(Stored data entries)
===============
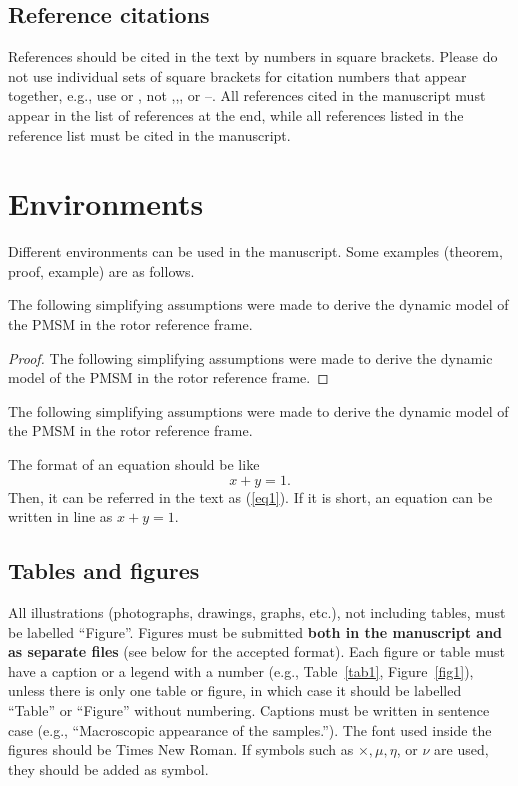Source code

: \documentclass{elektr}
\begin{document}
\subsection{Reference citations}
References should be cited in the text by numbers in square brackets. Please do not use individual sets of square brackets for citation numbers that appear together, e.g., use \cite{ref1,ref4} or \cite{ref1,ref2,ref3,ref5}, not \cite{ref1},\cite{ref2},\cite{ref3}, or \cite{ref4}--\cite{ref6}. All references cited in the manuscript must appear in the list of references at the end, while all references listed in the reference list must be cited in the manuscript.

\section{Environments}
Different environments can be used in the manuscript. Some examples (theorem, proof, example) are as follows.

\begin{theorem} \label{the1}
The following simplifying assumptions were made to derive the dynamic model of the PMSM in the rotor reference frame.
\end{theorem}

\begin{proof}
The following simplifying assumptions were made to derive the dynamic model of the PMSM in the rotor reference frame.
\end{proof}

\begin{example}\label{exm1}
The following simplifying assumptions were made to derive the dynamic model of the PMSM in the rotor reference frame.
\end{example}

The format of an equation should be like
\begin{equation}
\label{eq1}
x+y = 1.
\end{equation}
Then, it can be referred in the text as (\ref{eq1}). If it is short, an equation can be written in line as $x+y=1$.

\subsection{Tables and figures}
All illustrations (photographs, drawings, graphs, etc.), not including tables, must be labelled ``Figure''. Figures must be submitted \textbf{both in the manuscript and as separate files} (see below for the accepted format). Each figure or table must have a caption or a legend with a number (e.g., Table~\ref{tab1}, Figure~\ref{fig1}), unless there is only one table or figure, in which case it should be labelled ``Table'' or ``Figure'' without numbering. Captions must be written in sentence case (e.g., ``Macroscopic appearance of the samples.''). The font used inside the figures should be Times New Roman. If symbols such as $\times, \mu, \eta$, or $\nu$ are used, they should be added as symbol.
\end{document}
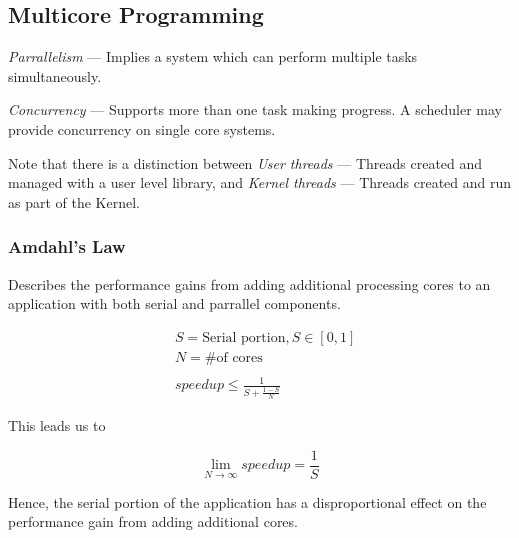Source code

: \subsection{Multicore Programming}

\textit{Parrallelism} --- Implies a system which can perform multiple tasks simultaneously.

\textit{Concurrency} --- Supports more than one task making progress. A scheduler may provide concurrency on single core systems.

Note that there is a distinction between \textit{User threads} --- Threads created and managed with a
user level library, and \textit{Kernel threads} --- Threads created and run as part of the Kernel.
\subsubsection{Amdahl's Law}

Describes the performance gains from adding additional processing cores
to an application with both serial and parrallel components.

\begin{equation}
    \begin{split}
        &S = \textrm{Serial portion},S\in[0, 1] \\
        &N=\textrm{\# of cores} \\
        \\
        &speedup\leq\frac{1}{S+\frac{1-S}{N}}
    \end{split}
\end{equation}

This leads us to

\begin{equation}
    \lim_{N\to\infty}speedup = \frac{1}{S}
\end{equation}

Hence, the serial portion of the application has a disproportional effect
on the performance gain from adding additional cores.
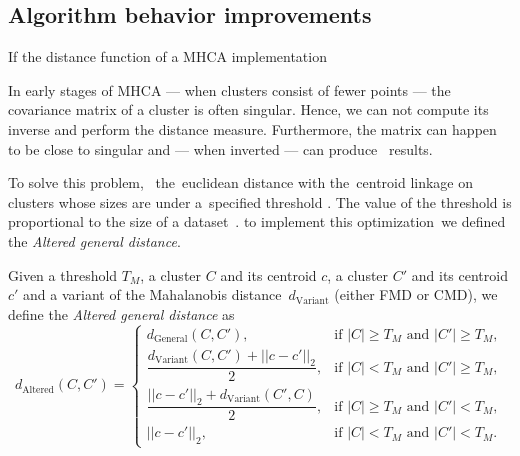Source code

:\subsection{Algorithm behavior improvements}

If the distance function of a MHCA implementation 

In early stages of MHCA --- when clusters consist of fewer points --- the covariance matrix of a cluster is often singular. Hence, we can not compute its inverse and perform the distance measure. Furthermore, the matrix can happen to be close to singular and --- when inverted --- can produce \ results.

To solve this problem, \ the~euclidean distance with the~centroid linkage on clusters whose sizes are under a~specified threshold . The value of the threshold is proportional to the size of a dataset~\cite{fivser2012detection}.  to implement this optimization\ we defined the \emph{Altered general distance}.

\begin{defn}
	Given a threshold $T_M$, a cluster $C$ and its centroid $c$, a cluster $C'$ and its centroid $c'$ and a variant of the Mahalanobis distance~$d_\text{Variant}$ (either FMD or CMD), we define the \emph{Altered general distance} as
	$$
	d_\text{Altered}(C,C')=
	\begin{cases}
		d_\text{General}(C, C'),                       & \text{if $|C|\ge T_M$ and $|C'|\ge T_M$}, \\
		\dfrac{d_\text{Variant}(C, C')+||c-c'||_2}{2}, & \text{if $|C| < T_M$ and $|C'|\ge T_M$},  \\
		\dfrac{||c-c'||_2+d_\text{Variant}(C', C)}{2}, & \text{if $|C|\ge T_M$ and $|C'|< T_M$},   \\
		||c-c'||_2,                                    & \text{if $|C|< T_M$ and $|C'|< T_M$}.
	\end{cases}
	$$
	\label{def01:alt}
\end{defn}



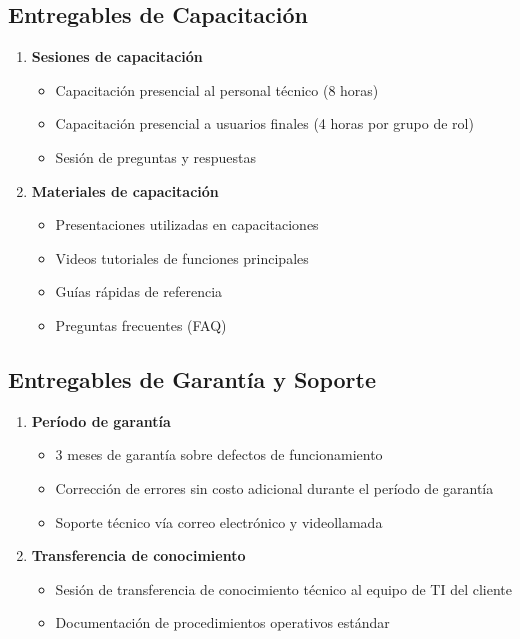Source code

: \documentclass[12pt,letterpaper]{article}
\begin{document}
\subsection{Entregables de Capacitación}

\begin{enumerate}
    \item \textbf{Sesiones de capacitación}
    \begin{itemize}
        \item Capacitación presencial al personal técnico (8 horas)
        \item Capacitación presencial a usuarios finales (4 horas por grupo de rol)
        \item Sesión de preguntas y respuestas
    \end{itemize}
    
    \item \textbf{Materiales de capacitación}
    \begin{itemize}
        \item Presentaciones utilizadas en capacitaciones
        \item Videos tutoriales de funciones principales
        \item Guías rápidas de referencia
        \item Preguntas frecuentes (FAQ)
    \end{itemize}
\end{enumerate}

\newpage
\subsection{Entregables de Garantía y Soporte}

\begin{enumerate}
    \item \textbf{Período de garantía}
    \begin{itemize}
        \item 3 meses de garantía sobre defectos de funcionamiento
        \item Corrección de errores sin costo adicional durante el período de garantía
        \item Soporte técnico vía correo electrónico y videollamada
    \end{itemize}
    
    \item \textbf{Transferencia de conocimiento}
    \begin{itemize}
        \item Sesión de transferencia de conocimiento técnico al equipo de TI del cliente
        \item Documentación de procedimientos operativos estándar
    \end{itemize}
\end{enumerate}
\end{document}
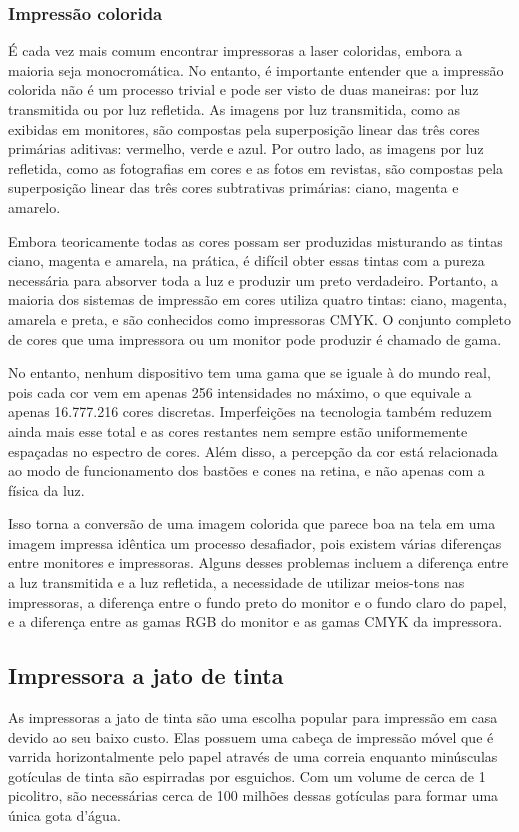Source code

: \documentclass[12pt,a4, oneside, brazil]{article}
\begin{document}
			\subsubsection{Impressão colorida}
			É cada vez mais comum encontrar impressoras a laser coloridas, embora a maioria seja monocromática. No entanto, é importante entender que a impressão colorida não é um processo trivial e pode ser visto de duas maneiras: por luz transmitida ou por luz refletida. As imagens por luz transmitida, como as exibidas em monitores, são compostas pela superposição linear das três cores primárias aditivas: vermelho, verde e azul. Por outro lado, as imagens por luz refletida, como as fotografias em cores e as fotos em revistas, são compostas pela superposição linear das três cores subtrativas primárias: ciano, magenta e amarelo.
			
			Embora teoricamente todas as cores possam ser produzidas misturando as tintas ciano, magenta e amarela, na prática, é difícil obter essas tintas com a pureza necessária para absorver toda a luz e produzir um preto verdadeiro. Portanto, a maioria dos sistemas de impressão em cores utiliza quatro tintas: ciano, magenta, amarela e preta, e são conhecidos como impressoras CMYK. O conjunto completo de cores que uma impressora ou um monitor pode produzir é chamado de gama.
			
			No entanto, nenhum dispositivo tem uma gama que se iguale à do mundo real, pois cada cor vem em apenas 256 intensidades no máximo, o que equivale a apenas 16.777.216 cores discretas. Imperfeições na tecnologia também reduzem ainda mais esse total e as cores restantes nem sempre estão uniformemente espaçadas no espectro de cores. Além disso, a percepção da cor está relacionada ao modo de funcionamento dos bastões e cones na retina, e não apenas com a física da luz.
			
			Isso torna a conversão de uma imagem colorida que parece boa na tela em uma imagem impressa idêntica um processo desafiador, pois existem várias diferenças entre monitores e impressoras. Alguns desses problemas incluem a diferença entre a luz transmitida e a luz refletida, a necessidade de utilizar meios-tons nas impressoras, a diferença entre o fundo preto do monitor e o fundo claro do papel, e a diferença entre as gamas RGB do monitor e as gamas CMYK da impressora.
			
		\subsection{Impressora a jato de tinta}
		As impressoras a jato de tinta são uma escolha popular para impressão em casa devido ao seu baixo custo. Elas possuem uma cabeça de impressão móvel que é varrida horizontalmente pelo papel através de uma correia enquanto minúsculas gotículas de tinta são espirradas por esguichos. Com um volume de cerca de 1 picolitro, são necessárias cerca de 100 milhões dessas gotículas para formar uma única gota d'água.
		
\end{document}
===============
### What this task involves
Where does the word "theorem" appear in the records? Copy every line that holds it.

### Output of the task
Different environments can be used in the manuscript. Some examples (theorem, proof, example) are as follows.
\begin{theorem} \label{the1}
\end{theorem}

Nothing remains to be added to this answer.